Drains and plumbing piping are designed to transport used water to the sewer system.
In many cases, these drains and pipes receive wastewater constituents that accumulate in the drainage/plumbing system.
- Semi-soluble Organics – such as fats, oils, greases
- Insoluble Particulates – such as hair, paper and food particles
These materials can collect on the walls of the drains and in the traps designed into the system and can cause blockages and odors. These problems can be treated biologically using bioaugmentation.
Bacteria degrade compounds by producing very specific enzymes. Bacteria are extremely efficient “enzyme factories”. They recognize the organics present in an environment and respond by producing the enzymes required to degrade those specific organics. The breakdown of grease is a complicated process in which each step requires a specific enzyme. For example, a triglyceride is initially cleaved by lipase into a glycerol and three fatty acids. The glycerol and each fatty acid is then broken into smaller and smaller components by specific enzymes until eventually these compounds are reduced to carbon dioxide and water. The enzymes act as catalysts, speeding the breakdown reaction without being consumed in the process.
A consortium of bacteria, rather than a single strain, is most effective in breaking down grease and other complex mixtures of wastes.

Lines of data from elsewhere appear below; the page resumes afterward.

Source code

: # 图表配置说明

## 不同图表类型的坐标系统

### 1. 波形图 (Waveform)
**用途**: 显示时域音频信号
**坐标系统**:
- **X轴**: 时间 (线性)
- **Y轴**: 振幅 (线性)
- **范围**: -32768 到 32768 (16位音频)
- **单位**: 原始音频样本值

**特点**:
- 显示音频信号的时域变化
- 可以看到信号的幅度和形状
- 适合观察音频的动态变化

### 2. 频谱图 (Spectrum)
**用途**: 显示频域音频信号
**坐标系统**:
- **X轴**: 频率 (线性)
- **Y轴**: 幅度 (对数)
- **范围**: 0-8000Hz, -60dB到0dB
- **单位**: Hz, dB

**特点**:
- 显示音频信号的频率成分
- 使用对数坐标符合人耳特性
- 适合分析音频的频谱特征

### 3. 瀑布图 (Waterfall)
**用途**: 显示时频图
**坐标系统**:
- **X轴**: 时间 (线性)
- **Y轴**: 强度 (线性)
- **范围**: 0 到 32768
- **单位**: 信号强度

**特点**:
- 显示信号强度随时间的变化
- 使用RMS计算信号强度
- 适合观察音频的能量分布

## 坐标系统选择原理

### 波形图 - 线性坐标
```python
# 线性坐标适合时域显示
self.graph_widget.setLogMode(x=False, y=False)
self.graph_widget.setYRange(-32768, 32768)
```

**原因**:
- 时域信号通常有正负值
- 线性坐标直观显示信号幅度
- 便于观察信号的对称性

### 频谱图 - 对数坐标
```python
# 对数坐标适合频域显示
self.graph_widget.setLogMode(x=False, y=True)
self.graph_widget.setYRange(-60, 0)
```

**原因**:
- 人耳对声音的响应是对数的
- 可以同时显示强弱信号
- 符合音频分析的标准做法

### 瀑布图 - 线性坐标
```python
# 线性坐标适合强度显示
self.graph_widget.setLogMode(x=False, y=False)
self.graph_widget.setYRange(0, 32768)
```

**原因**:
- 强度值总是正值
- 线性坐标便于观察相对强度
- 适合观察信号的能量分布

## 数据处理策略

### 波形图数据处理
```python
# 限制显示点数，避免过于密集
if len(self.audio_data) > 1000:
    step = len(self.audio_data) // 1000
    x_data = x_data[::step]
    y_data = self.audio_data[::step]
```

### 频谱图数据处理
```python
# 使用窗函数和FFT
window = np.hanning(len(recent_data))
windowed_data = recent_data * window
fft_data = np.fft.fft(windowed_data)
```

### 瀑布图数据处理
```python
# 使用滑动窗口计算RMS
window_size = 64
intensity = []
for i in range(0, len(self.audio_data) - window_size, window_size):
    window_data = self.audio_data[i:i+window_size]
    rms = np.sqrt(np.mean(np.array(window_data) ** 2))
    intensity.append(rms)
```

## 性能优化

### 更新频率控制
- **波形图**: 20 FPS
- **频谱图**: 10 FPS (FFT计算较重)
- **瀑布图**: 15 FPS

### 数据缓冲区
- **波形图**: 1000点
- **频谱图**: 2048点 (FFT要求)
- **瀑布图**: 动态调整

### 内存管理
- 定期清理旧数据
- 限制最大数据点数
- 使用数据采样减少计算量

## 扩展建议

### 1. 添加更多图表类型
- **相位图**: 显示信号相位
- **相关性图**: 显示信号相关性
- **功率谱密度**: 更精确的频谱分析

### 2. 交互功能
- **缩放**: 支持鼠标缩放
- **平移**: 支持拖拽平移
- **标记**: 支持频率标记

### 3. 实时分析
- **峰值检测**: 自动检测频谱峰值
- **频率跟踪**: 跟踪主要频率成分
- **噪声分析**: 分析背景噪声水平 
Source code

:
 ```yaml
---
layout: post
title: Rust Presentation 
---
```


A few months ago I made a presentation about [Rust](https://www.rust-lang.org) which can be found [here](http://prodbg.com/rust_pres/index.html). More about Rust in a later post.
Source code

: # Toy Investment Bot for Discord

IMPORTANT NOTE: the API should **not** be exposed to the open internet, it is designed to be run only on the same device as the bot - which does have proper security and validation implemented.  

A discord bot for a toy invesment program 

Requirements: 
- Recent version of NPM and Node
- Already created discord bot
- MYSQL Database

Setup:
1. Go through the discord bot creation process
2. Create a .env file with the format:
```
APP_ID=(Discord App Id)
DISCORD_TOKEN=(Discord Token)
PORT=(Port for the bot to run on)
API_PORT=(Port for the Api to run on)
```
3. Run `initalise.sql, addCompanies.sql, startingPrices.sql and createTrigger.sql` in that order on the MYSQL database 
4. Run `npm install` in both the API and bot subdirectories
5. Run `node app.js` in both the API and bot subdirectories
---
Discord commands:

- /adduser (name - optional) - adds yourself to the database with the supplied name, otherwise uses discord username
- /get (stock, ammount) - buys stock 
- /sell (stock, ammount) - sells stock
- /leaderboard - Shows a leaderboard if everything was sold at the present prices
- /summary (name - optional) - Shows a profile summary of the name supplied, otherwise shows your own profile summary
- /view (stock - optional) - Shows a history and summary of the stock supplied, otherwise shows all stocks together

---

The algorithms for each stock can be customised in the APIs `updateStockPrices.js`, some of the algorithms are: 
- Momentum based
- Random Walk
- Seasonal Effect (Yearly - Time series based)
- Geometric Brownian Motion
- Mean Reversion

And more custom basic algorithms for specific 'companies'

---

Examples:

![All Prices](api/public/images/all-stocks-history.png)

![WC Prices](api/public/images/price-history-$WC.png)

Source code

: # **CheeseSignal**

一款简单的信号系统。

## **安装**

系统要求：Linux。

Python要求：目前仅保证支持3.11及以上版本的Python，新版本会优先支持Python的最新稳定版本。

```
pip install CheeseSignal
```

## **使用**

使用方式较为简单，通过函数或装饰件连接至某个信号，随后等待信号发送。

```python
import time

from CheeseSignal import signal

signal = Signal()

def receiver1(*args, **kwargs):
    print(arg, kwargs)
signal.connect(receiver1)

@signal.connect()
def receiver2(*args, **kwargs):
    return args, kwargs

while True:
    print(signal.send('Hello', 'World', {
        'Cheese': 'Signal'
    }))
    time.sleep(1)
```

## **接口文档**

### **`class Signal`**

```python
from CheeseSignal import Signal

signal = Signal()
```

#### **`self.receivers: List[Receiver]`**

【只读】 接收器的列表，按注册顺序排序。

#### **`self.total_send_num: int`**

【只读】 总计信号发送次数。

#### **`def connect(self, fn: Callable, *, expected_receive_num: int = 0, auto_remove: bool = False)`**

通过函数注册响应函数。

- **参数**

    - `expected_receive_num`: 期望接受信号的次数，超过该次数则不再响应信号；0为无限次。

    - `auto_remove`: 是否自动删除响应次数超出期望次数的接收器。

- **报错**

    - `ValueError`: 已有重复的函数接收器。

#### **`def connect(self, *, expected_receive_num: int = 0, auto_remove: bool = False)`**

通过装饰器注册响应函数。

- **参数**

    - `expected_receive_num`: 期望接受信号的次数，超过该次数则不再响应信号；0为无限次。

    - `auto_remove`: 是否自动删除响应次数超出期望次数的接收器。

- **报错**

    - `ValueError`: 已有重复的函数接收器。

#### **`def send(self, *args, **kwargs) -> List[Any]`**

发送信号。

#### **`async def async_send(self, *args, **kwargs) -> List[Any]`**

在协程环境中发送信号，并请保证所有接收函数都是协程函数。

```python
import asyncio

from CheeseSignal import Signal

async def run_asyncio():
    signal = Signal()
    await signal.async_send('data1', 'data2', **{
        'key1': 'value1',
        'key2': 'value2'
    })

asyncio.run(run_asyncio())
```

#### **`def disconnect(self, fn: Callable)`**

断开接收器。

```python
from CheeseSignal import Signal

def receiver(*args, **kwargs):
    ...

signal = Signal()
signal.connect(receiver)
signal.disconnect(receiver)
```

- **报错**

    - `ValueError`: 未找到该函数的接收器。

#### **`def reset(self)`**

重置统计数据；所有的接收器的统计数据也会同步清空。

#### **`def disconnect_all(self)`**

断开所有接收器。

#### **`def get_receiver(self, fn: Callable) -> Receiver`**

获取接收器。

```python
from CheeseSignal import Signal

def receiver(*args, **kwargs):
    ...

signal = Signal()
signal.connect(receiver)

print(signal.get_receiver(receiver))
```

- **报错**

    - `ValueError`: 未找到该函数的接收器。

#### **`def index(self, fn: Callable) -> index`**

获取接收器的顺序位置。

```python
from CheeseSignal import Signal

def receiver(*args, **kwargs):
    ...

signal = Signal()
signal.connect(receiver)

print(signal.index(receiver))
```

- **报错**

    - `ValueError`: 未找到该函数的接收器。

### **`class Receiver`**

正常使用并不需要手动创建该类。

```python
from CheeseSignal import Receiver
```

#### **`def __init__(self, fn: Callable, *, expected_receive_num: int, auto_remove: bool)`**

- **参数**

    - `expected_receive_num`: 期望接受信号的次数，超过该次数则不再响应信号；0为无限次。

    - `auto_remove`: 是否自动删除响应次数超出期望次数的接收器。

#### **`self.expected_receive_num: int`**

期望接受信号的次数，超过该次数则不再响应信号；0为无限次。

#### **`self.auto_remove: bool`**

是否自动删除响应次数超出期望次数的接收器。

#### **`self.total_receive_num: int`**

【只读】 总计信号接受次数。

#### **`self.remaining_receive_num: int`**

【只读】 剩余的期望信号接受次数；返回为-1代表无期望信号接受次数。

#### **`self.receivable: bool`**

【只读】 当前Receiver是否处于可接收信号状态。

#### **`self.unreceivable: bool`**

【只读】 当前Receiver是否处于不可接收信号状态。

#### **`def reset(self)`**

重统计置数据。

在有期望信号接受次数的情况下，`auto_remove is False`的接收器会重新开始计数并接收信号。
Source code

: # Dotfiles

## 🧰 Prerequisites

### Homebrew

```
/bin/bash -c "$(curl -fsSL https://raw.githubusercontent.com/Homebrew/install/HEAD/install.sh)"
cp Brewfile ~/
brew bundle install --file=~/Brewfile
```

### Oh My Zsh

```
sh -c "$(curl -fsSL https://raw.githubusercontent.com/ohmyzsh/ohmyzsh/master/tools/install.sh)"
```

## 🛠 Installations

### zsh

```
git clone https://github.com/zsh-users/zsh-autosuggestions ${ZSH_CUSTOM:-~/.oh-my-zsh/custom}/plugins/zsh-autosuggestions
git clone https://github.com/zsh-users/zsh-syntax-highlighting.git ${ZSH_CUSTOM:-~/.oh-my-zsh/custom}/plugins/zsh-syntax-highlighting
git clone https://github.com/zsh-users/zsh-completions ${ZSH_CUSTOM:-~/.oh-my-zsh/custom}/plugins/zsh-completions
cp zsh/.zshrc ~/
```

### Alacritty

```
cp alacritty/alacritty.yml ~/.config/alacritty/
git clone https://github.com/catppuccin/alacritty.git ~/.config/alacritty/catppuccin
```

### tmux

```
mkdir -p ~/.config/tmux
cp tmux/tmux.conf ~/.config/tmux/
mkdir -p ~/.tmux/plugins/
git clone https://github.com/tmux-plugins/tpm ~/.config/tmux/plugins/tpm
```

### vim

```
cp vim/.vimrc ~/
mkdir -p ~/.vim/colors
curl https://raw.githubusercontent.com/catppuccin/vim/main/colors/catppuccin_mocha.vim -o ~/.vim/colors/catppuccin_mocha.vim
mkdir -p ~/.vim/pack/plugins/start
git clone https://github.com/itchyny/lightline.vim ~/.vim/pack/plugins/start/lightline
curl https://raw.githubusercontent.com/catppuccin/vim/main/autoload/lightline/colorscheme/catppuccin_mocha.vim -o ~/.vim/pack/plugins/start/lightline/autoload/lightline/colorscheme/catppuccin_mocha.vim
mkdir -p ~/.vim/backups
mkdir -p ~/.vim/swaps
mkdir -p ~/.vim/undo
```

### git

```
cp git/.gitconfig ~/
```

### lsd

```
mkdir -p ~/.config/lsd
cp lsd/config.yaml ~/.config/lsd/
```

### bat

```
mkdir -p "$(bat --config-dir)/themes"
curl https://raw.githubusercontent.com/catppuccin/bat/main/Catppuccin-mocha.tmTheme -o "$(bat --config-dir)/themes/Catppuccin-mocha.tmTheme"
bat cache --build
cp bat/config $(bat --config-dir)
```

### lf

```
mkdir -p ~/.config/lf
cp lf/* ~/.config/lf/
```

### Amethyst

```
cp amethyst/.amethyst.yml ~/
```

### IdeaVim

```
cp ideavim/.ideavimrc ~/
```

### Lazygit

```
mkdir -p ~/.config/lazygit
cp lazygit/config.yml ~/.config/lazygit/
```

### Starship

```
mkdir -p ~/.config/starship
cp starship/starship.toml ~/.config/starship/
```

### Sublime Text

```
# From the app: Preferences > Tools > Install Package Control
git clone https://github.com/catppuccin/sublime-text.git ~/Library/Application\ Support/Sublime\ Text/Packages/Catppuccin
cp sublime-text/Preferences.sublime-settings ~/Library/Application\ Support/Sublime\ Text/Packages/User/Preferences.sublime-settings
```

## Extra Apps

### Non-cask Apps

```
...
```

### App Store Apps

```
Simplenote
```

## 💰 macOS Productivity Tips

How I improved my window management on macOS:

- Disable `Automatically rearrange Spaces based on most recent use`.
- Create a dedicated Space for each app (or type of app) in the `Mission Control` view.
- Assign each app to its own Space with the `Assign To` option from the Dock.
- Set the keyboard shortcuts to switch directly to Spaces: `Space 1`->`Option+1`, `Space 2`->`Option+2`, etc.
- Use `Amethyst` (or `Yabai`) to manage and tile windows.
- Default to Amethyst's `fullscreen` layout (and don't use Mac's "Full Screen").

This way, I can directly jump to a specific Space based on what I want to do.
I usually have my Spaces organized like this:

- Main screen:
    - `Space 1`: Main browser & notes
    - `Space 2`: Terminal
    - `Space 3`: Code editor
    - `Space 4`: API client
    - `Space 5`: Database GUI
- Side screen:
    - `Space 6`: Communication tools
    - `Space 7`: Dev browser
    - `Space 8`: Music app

Due to the insolubility of grease, microorganisms degrade grease by acting at the grease/water interface. Bacteria themselves may produce biosurfactants that assist in the degradation by making the grease more available to the bacteria for decomposition. Microbes tend to collect at the surface of grease and oil due to the oil-loving nature of the cell wall and due to a property termed “chemotaxis”.
Chemotaxis is the ability whereby bacteria recognize compounds as food sources and, if the bacteria are motile, move in the direction of that food source. Bacteria increase contact with particulate food sources by the production of extracellular polymers that allow bacteria to adhere to surfaces such as grease, oil, scum, debris and walls of traps and pipes. Once attached, the organisms produce enzymes to break down grease globules and particulate matter into molecules small enough to be transported into the bacterial cell to be broken into progressively smaller molecules.
A consortium of bacteria, rather than a single strain, is most effective in breaking down grease and other complex mixtures of wastes. A synergistic blend of selectively adapted microorganisms added to the indigenous population increases the speed and scope of degradation.
Each time the grease is broken down into smaller molecules, the bacterium gain energy. This energy is used to produce more enzymes and more cell growth. Attached microorganisms continue to grow and reproduce. Some new cells are released into the liquid stream while others further colonize the biofilm.